A. Bücken, J. Roßmann
Wednesday 19 December 2018 by Libadmin2018


An up to date forest inventory is the key precondition for a sustainable forest usage. Especially for owners of smaller forests, the inventory is a major cost factor, as they do not generate huge revenues from their forestry units but still have to pay the forest surveyor. One result of this situation is, that many owners do not use the timber in their forests and the timber volume, which is available for the industry, is significantly lower than it should be. The solution is a cost-efficient inventory, which can be performed automatically based on already available standard data sets. In this paper we present a novel approach for a remote sensing based inventory, which – for the first time – can also address the stand quality and the age of the trees. This results in a significantly increased precision compared to former approaches. A forest surveyor collects information on the distribution of species for a stand and in addition for each species the basal area, the dominant or medium height and the age. Based on the height and the age he assigns a yield class as a quality index. This can be done with height tables, which can be found in the yield tables, a tabular description of typical tree growth for several species.
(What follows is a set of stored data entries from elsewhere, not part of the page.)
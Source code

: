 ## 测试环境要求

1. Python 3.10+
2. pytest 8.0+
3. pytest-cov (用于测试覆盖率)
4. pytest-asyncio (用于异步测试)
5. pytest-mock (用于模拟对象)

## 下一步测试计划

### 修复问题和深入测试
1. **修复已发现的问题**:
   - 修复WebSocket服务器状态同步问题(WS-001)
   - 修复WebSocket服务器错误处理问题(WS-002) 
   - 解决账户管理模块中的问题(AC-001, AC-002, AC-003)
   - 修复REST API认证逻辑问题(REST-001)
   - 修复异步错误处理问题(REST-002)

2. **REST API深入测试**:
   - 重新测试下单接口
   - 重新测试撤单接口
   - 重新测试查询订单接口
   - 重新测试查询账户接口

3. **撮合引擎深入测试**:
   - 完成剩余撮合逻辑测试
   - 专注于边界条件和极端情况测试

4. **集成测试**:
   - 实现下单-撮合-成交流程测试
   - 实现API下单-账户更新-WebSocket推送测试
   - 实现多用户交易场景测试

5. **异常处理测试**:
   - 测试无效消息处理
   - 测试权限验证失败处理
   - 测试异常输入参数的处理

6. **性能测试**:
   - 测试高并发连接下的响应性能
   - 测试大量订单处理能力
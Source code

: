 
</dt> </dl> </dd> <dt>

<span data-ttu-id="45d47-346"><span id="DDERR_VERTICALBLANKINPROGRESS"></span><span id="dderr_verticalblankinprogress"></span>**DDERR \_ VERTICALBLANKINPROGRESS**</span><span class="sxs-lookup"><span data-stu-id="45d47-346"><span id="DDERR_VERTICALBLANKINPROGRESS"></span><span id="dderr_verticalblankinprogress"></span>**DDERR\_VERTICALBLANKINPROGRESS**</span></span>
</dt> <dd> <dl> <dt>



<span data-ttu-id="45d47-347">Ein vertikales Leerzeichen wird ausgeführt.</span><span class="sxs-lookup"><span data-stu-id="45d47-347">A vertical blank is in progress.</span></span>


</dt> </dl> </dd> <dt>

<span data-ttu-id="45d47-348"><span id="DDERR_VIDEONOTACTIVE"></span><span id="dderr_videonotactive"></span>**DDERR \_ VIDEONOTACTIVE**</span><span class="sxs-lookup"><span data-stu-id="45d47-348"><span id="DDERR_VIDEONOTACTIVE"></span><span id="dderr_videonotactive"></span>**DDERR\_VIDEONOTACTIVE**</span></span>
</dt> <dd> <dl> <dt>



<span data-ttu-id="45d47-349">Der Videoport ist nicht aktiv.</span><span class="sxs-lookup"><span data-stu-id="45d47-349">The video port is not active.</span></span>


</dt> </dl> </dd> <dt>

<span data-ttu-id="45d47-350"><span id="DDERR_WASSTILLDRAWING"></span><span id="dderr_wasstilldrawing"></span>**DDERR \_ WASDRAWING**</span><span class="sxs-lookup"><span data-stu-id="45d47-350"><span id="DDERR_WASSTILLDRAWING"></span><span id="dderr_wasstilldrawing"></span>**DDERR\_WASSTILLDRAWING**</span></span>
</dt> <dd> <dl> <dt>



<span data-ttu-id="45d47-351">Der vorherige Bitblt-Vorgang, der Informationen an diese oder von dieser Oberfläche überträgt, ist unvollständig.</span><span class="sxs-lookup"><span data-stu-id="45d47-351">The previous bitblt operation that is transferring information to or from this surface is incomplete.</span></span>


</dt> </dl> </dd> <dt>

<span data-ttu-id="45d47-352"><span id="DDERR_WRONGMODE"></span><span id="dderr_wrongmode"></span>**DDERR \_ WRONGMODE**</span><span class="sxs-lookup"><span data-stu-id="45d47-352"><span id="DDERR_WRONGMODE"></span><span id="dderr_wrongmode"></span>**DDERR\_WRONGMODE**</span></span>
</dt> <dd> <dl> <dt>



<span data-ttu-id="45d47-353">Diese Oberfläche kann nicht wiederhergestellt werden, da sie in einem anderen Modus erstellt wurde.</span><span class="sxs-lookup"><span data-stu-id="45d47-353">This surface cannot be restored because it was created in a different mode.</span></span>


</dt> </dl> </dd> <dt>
Based on the yield class, age and basal area, he can then calculate a yield factor and with this he can determine the timber volume for the forestry unit as well as the increment in timber volume per decade. Until now, a remote sensing based inventory was able to address the height data and estimated the combination of age and yield factor based on typical stands. This can lead to a significant discrepancy of up to 40 percent in the timber volume when the estimated yield class differs too much from the correct one. While this is not a problem for owners of multiple larger units, where the average result is still within the inaccuracy of a terrestrial census, it is critical for small owners. We therefore addressed this issue and developed an approach to derivate the yield class within small bounds and therefore raise the precision for the individual unit.